Historische context kwam aan bod: in 1951 huisvestte de gemeente 120 KNIL-gezinnen, wat via het ‘om-en-om’-woonbeleid tegelijkertijd 120 lokale gezinnen een woning gaf. Die gefaseerde vestiging versnelde integratie en leidde tot nieuwe wijken, een parochiekerk en extra scholen in Gemert. Die veranderingen illustreerden hoe de komst van Indische Nederlanders het dorp structureel wijzigde.
Persoonlijke getuigenissen vormden het hart van de bijeenkomst. Mevrouw Rijnders, de laatst levende van de eerste generatie die in Gemert aankwam, vertelde over haar vertrek uit Indië terwijl ze vier maanden zwanger was en over het gemis van achtergelaten familie. Tweede generatie-leden Josje van Dam en Richard Heijnen schetsten jeugdherinneringen: Josje kwam als tienjarig meisje via Heeswijk-Dinther in Gemert terecht en herinnerde zich de verbazing over sneeuw; Richard omschreef de eerste opvanglocaties — van Amsterdam via een jachthaven in Oude Wetering naar een voormalig militair kamp in Arnhem — en het uiteindelijke huis aan de rand van Gemert, met uitzicht op weilanden.
Burgemeester Van Veen wees erop dat de capitulatie niet meteen het einde was van het leed: gevangenen bleven vaak nog lange tijd opgesloten en families waren gescheiden, met blijvende gevolgen voor opvoeding en geestelijke gezondheid.

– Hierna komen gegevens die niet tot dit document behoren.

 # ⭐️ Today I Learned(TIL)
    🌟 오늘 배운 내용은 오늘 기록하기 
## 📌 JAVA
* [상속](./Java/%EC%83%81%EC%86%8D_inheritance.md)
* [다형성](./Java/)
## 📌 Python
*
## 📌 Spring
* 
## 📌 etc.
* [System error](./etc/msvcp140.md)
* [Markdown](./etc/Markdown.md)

In gesprekken tijdens de receptie kwamen die schaduwzijden duidelijk naar voren: sterke druk om te integreren, strenge opvoedingsnormen, het zwijgen over trauma’s en de afwezigheid van herkenning voor PTSS. Ouders hielden veel pijn voor zich; soms werden juist tastbare herinneringen, zoals een dagboek op cementpapier over kampverplaatsingen, bewaard zonder erover te spreken.

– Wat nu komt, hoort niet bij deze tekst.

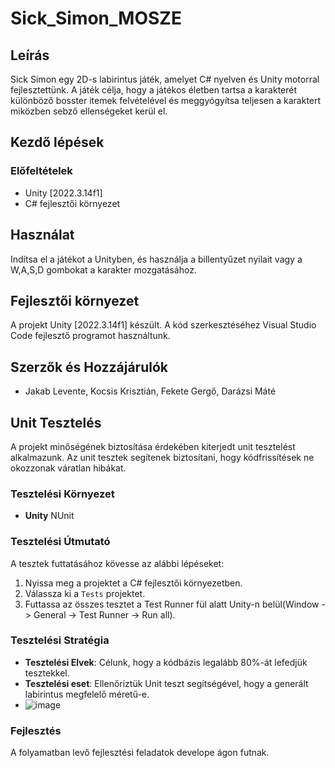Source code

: # Sick_Simon_MOSZE

## Leírás
Sick Simon egy 2D-s labirintus játék, amelyet C# nyelven és Unity motorral fejlesztettünk. A játék célja, hogy a játékos életben tartsa a karakterét különböző bosster itemek felvételével és meggyógyítsa
 teljesen a karaktert miközben sebző ellenségeket kerül el.

## Kezdő lépések

### Előfeltételek
- Unity [2022.3.14f1]
- C# fejlesztői környezet

## Használat
Indítsa el a játékot a Unityben, és használja a billentyűzet nyilait vagy a W,A,S,D gombokat a karakter mozgatásához.

## Fejlesztői környezet
A projekt Unity [2022.3.14f1] készült. A kód szerkesztéséhez Visual Studio Code fejlesztő programot használtunk.


## Szerzők és Hozzájárulók
- Jakab Levente, Kocsis Krisztián, Fekete Gergő, Darázsi Máté

## Unit Tesztelés
A projekt minőségének biztosítása érdekében kiterjedt unit tesztelést alkalmazunk. Az unit tesztek segítenek biztosítani, hogy kódfrissítések ne okozzonak váratlan hibákat.

### Tesztelési Környezet
- **Unity** NUnit

### Tesztelési Útmutató
A tesztek futtatásához kövesse az alábbi lépéseket:
1. Nyissa meg a projektet a C# fejlesztői környezetben.
2. Válassza ki a `Tests` projektet.
3. Futtassa az összes tesztet a Test Runner fül alatt Unity-n belül(Window -> General -> Test Runner -> Run all).

### Tesztelési Stratégia
- **Tesztelési Elvek**: Célunk, hogy a kódbázis legalább 80%-át lefedjük tesztekkel.
- **Tesztelési eset**: Ellenőriztük Unit teszt segítségével, hogy a generált labirintus megfelelő méretű-e.
- ![image](https://github.com/gergofekete/Sick_Simon_MOSZE/assets/113429811/a85aa068-c32c-4484-853c-0c9e9ba6a6eb)

### Fejlesztés
A folyamatban levő fejlesztési feladatok develope ágon futnak.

Vierde generatie-lid Eliane Iven gaf aan zich niet sterk ‘Indo’ te voelen, maar noemde culturele gewoonten en tradities die wel voortleven. De bijeenkomst eindigde met een oproep tot blijvende herinnering en verbinding. Beate Bremen sloot af met: “Blijf herdenken, blijf vertellen, blijf verbinden!”